Highlights from the horse report
By Patty Henetz
The Salt Lake Tribune
The U.S. Bureau of Land Management is struggling to pay for the upkeep of 30,000 wild horses and burros in captivity and hasn't figured out how to deal with the animals in Utah and across the West - short of increasingly rare adoptions or selling them for slaughter, a new federal report says.
The Government Accountability Office on Monday released its first analysis in 18 years of the BLM's actions under the Wild Free-Roaming Horses and Burros Act of 1971. While the GAO acknowledged the BLM's progress, it also found the agency still hasn't developed a coherent nationwide management policy.
Advocates for the animals, considered symbols of the West as important as bald eagles for the nation at large, were outraged in June when BLM Deputy Director Henri Bisson suggested euthanizing 6,000 animals to bring the herds to healthy levels.
None of the animals Bisson wanted to kill was in Utah, where more than 3,000 horses live across 2.7 million acres of public land. Bisson backed off the proposal in August, saying he would wait for the GAO study and next week's meeting of the BLM's Wild Horse and Burro Advisory Council in Reno, Nev.
But an official with a national wild horse and burro advocacy group said Monday the BLM's approach was fundamentally unsound environmentally and legally because the agency has neither properly maintained the herds' genetic diversity nor monitored the range to determine whether the animals are causing damage.
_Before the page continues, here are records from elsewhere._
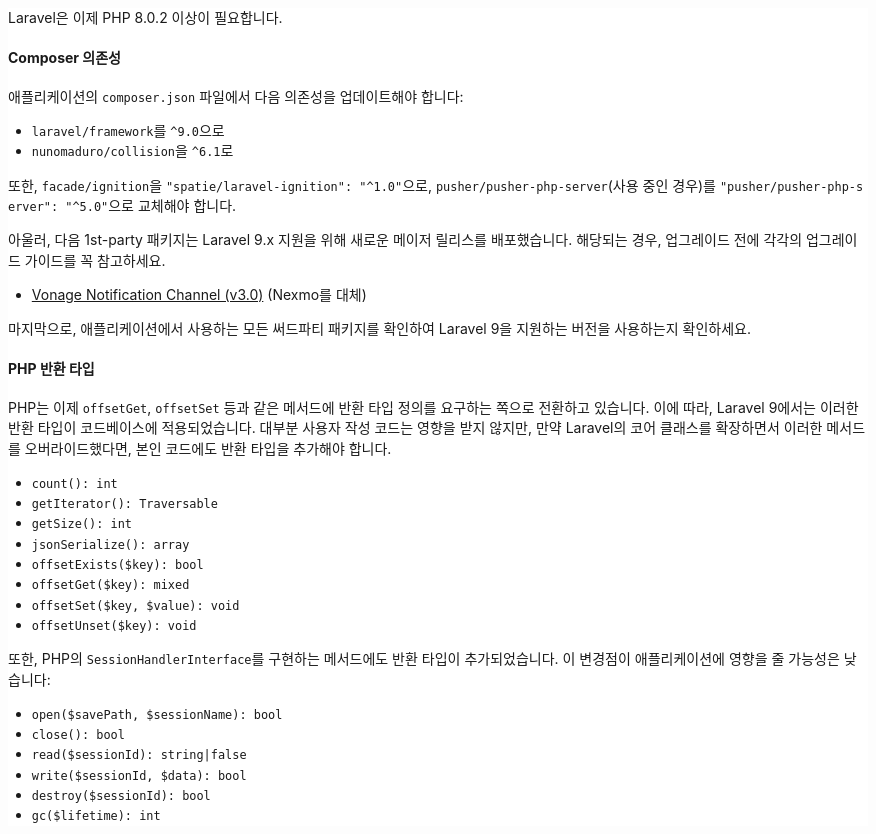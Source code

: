 Laravel은 이제 PHP 8.0.2 이상이 필요합니다.

#### Composer 의존성

애플리케이션의 `composer.json` 파일에서 다음 의존성을 업데이트해야 합니다:

<div class="content-list" markdown="1">

- `laravel/framework`를 `^9.0`으로
- `nunomaduro/collision`을 `^6.1`로

</div>

또한, `facade/ignition`을 `"spatie/laravel-ignition": "^1.0"`으로, `pusher/pusher-php-server`(사용 중인 경우)를 `"pusher/pusher-php-server": "^5.0"`으로 교체해야 합니다.

아울러, 다음 1st-party 패키지는 Laravel 9.x 지원을 위해 새로운 메이저 릴리스를 배포했습니다. 해당되는 경우, 업그레이드 전에 각각의 업그레이드 가이드를 꼭 참고하세요.

<div class="content-list" markdown="1">

- [Vonage Notification Channel (v3.0)](https://github.com/laravel/vonage-notification-channel/blob/3.x/UPGRADE.md) (Nexmo를 대체)

</div>

마지막으로, 애플리케이션에서 사용하는 모든 써드파티 패키지를 확인하여 Laravel 9을 지원하는 버전을 사용하는지 확인하세요.

<a name="php-return-types"></a>
#### PHP 반환 타입

PHP는 이제 `offsetGet`, `offsetSet` 등과 같은 메서드에 반환 타입 정의를 요구하는 쪽으로 전환하고 있습니다. 이에 따라, Laravel 9에서는 이러한 반환 타입이 코드베이스에 적용되었습니다. 대부분 사용자 작성 코드는 영향을 받지 않지만, 만약 Laravel의 코어 클래스를 확장하면서 이러한 메서드를 오버라이드했다면, 본인 코드에도 반환 타입을 추가해야 합니다.

<div class="content-list" markdown="1">

- `count(): int`
- `getIterator(): Traversable`
- `getSize(): int`
- `jsonSerialize(): array`
- `offsetExists($key): bool`
- `offsetGet($key): mixed`
- `offsetSet($key, $value): void`
- `offsetUnset($key): void`

</div>

또한, PHP의 `SessionHandlerInterface`를 구현하는 메서드에도 반환 타입이 추가되었습니다. 이 변경점이 애플리케이션에 영향을 줄 가능성은 낮습니다:

<div class="content-list" markdown="1">

- `open($savePath, $sessionName): bool`
- `close(): bool`
- `read($sessionId): string|false`
- `write($sessionId, $data): bool`
- `destroy($sessionId): bool`
- `gc($lifetime): int`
The GAO found the price tag for keeping horses in centers for future adoption or other means has jumped from $7 million in 2000 to $21 million in 2007. This year, those costs could eat up three-quarters of the BLM's wild-horse and burro program budget.
The GAO also said the BLM has resisted selling wild horses with no limitations on their use afterward, including slaughter, "due to concerns about public and congressional reaction to the large-scale slaughter of thousands of healthy horses." Such resistance is illegal under current law, the GAO noted.
In 2004, Congress amended the 1971 law to allow "excess animals" to be sold for slaughter or other commercial use.
BLM national spokesman Tom Gorey said the report was correct when it said the BLM has limited options for dealing with unadopted and unsold animals.
"The GAO recommends - and the Department of the Interior and the BLM agree - that the bureau should initiate discussions with Congress on addressing the BLM's noncompliance with these directives in the 1971 law, as amended," Gorey said.
But Karen Sussman, president of the International Society for the Protection of Mustangs and Burros - the South Dakota nonprofit group that initiated and helped push through the 1971 law - said Monday that the BLM has acted illegally by rounding up the horses without first determining whether they had damaged the range.
Sussman said a 1990 GAO report recommended that the BLM also curtail the number of livestock on the range. "If you want to improve habitat," she said, "you need to remove livestock."
The 6,000 horses that would have been slaughtered under Bisson's proposal are held in grassy pastures in the Midwest between Kansas and Oklahoma, Sussman said.
She criticized the federal determination that Utah's maximum horse population should be 2,151 across 2.7 million acres of BLM and other lands, where 3,096 horses now live.
The real way the census should be managed is for genetic diversity, Sussman said.
Every herd should have 150 breeding adults; but under the BLM's culling process, only about a quarter of all the herds have that breeding capability.
Highlights from the horse report
- The U.S. Bureau of Land Management has removed 74,000 wild horses and burros from the range since 2001, but only 46,400 have been adopted or sold.
- As of June, the BLM had more than 30,000 animals in holding areas, up from 9,807 in 2001.
- Utah has 3,096 horses in 21 horse-management areas across 2.7 million acres of BLM and other lands. The BLM says the maximum population should be 2,151. (As of Oct. 27, the BLM's Wild Horse and Burro Center in Herriman held 320 animals.)